**Activity:** What lines of the listing below contain the word "wget"? Copy each of them out.

# # # # # # #

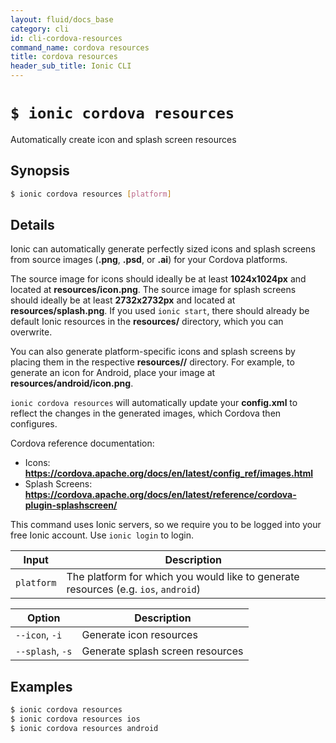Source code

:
 ```yaml
---
layout: fluid/docs_base
category: cli
id: cli-cordova-resources
command_name: cordova resources
title: cordova resources
header_sub_title: Ionic CLI
---
```


# `$ ionic cordova resources`

Automatically create icon and splash screen resources
## Synopsis

```bash
$ ionic cordova resources [platform]
```
  
## Details

Ionic can automatically generate perfectly sized icons and splash screens from source images (**.png**, **.psd**, or **.ai**) for your Cordova platforms.

The source image for icons should ideally be at least **1024x1024px** and located at **resources/icon.png**. The source image for splash screens should ideally be at least **2732x2732px** and located at **resources/splash.png**. If you used `ionic start`, there should already be default Ionic resources in the **resources/** directory, which you can overwrite.

You can also generate platform-specific icons and splash screens by placing them in the respective **resources/<platform>/** directory. For example, to generate an icon for Android, place your image at **resources/android/icon.png**.

`ionic cordova resources` will automatically update your **config.xml** to reflect the changes in the generated images, which Cordova then configures.

Cordova reference documentation:
- Icons: **https://cordova.apache.org/docs/en/latest/config_ref/images.html**
- Splash Screens: **https://cordova.apache.org/docs/en/latest/reference/cordova-plugin-splashscreen/**

This command uses Ionic servers, so we require you to be logged into your free Ionic account. Use `ionic login` to login.


Input | Description
----- | ----------
`platform` | The platform for which you would like to generate resources (e.g. `ios`, `android`)


Option | Description
------ | ----------
`--icon`, `-i` | Generate icon resources
`--splash`, `-s` | Generate splash screen resources

## Examples

```bash
$ ionic cordova resources 
$ ionic cordova resources ios
$ ionic cordova resources android
```
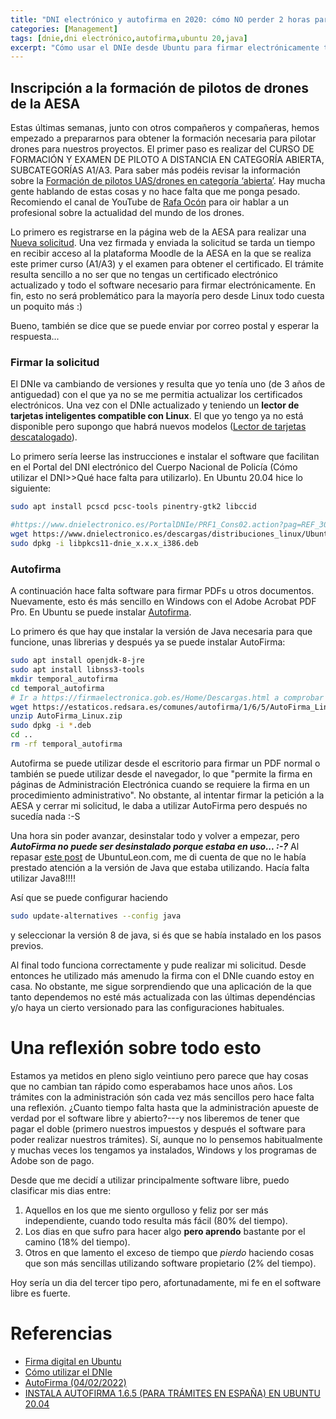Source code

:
 ```yaml
---
title: "DNI electrónico y autofirma en 2020: cómo NO perder 2 horas para firmar una solicitud"
categories: [Management]
tags: [dnie,dni electrónico,autofirma,ubuntu 20,java]
excerpt: "Cómo usar el DNIe desde Ubuntu para firmar electrónicamente trámites en línea. En este caso se firmaron las solicitudes para optar a las certificaciones de la AESA para ser piloto de drones."
---
```


## Inscripción a la formación de pilotos de drones de la AESA
Estas últimas semanas, junto con otros compañeros y compañeras, hemos empezado a prepararnos para obtener la formación necesaria para pilotar drones para nuestros proyectos. El primer paso es realizar del CURSO DE FORMACIÓN Y EXAMEN DE PILOTO A DISTANCIA EN CATEGORÍA ABIERTA, SUBCATEGORÍAS A1/A3. Para saber más podéis revisar la información sobre la [Formación de pilotos UAS/drones en categoría ‘abierta’](https://www.seguridadaerea.gob.es/es/ambitos/drones/formacion-pilotos-a-distancia-uas-drones/formacion-de-pilotos-uas-drones-en-categoria-rabiertar). Hay mucha gente hablando de estas cosas y no hace falta que me ponga pesado. Recomiendo el canal de YouTube de [Rafa Ocón](https://www.youtube.com/channel/UCZ-5HNenHNT13aTf7KD0ROg) para oir hablar a un profesional sobre la actualidad del mundo de los drones.

Lo primero es registrarse en la página web de la AESA para realizar una [Nueva solicitud](https://sede.seguridadaerea.gob.es/oficina/tramites/acceso.do?id=106). Una vez firmada y enviada la solicitud se tarda un tiempo en recibir acceso al la plataforma Moodle de la AESA en la que se realiza este primer curso (A1/A3) y el examen para obtener el certificado. El trámite resulta sencillo a no ser que no tengas un certificado electrónico actualizado y todo el software necesario para firmar electrónicamente. En fin, esto no será problemático para la mayoría pero desde Linux todo cuesta un poquito más :)

Bueno, también se dice que se puede enviar por correo postal y esperar la respuesta...


### Firmar la solicitud

El DNIe va cambiando de versiones y resulta que yo tenía uno (de 3 años de antiguedad) con el que ya no se me permitia actualizar los certificados electrónicos. Una vez con el DNIe actualizado y teniendo un **lector de tarjetas inteligentes compatible con Linux**. El que yo tengo ya no está disponible pero supongo que habrá nuevos modelos ([Lector de tarjetas descatalogado](https://www.amazon.es/dp/B01JS2HSAA?psc=1&ref=ppx_pop_dt_b_product_details)).


Lo primero sería leerse las instrucciones e instalar el software que facilitan en el Portal del DNI electrónico del Cuerpo Nacional de Policía (Cómo utilizar el DNI>>Qué hace falta para utilizarlo). En Ubuntu 20.04 hice lo siguiente:

```bash
sudo apt install pcscd pcsc-tools pinentry-gtk2 libccid

#https://www.dnielectronico.es/PortalDNIe/PRF1_Cons02.action?pag=REF_3000
wget https://www.dnielectronico.es/descargas/distribuciones_linux/Ubuntu_libpkcs11-dnie_1.5.3_amd64.deb
sudo dpkg -i libpkcs11-dnie_x.x.x_i386.deb
```

### Autofirma

A continuación hace falta software para firmar PDFs u otros documentos. Nuevamente, esto és más sencillo en Windows con el Adobe Acrobat PDF Pro. En Ubuntu se puede instalar [Autofirma](https://firmaelectronica.gob.es/Home/Descargas.html).

Lo primero és que hay que instalar la versión de Java necesaria para que funcione, unas librerias y después ya se puede instalar AutoFirma:

```bash
sudo apt install openjdk-8-jre
sudo apt install libnss3-tools
mkdir temporal_autofirma
cd temporal_autofirma
# Ir a https://firmaelectronica.gob.es/Home/Descargas.html a comprobar si `1.6.5` es la última versión
wget https://estaticos.redsara.es/comunes/autofirma/1/6/5/AutoFirma_Linux.zip
unzip AutoFirma_Linux.zip
sudo dpkg -i *.deb
cd ..
rm -rf temporal_autofirma
```


Autofirma se puede utilizar desde el escritorio para firmar un PDF normal o también se puede utilizar desde el navegador, lo que "permite la firma en páginas de Administración Electrónica cuando se requiere la firma en un procedimiento administrativo". No obstante, al intentar firmar la petición a la AESA y cerrar mi solicitud, le daba a utilizar AutoFirma pero después no sucedía nada :-S

Una hora sin poder avanzar, desinstalar todo y volver a empezar, pero ***AutoFirma no puede ser desinstalado porque estaba en uso... :-?*** Al repasar [este post](https://www.ubuntuleon.com/2020/12/instala-autofirma-165-para-tramites-en.html) de UbuntuLeon.com, me di cuenta de que no le había prestado atención a la versión de Java que estaba utilizando. Hacía falta utilizar Java8!!!!


Así que se puede configurar haciendo
```bash
sudo update-alternatives --config java
```
y seleccionar la versión 8 de java, si és que se había instalado en los pasos previos.

Al final todo funciona correctamente y pude realizar mi solicitud. Desde entonces he utilizado más amenudo la firma con el DNIe cuando estoy en casa. No obstante, me sigue sorprendiendo que una aplicación de la que tanto dependemos no esté más actualizada con las últimas dependéncias y/o haya un cierto versionado para las configuraciones habituales.


# Una reflexión sobre todo esto
Estamos ya metidos en pleno siglo veintiuno pero parece que hay cosas que no cambian tan rápido como esperabamos hace unos años. Los trámites con la administración són cada vez más sencillos pero hace falta una reflexión. ¿Cuanto tiempo falta hasta que la administración apueste de verdad por el software libre y abierto?---y nos liberemos de tener que pagar el doble (primero nuestros impuestos y después el software para poder realizar nuestros trámites). Sí, aunque no lo pensemos habitualmente y muchas veces los tengamos ya instalados, Windows y los programas de Adobe son de pago.

Desde que me decidí a utilizar principalmente software libre, puedo clasificar mis dias entre:

1. Aquellos en los que me siento orgulloso y feliz por ser más independiente, cuando todo resulta más fácil (80% del tiempo).
2. Los dias en que sufro para hacer algo **pero aprendo** bastante por el camino (18% del tiempo).
3. Otros en que lamento el exceso de tiempo que *pierdo* haciendo cosas que son más sencillas utilizando software propietario (2% del tiempo).

 Hoy sería un dia del tercer tipo pero, afortunadamente, mi fe en el software libre es fuerte.

# Referencias

- [Firma digital en Ubuntu](https://atareao.es/como/firma-digital-en-ubuntu/)
- [Cómo utilizar el DNIe](https://www.dnielectronico.es/PortalDNIe/PRF1_Cons02.action?pag=REF_300&id_menu=15)
- [AutoFirma (04/02/2022)](https://firmaelectronica.gob.es/Home/Descargas.html)
- [INSTALA AUTOFIRMA 1.6.5 (PARA TRÁMITES EN ESPAÑA) EN UBUNTU 20.04](https://www.ubuntuleon.com/2020/12/instala-autofirma-165-para-tramites-en.html)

# # # # # # #

**Solution to the exercise:**
wget https://www.dnielectronico.es/descargas/distribuciones_linux/Ubuntu_libpkcs11-dnie_1.5.3_amd64.deb
wget https://estaticos.redsara.es/comunes/autofirma/1/6/5/AutoFirma_Linux.zip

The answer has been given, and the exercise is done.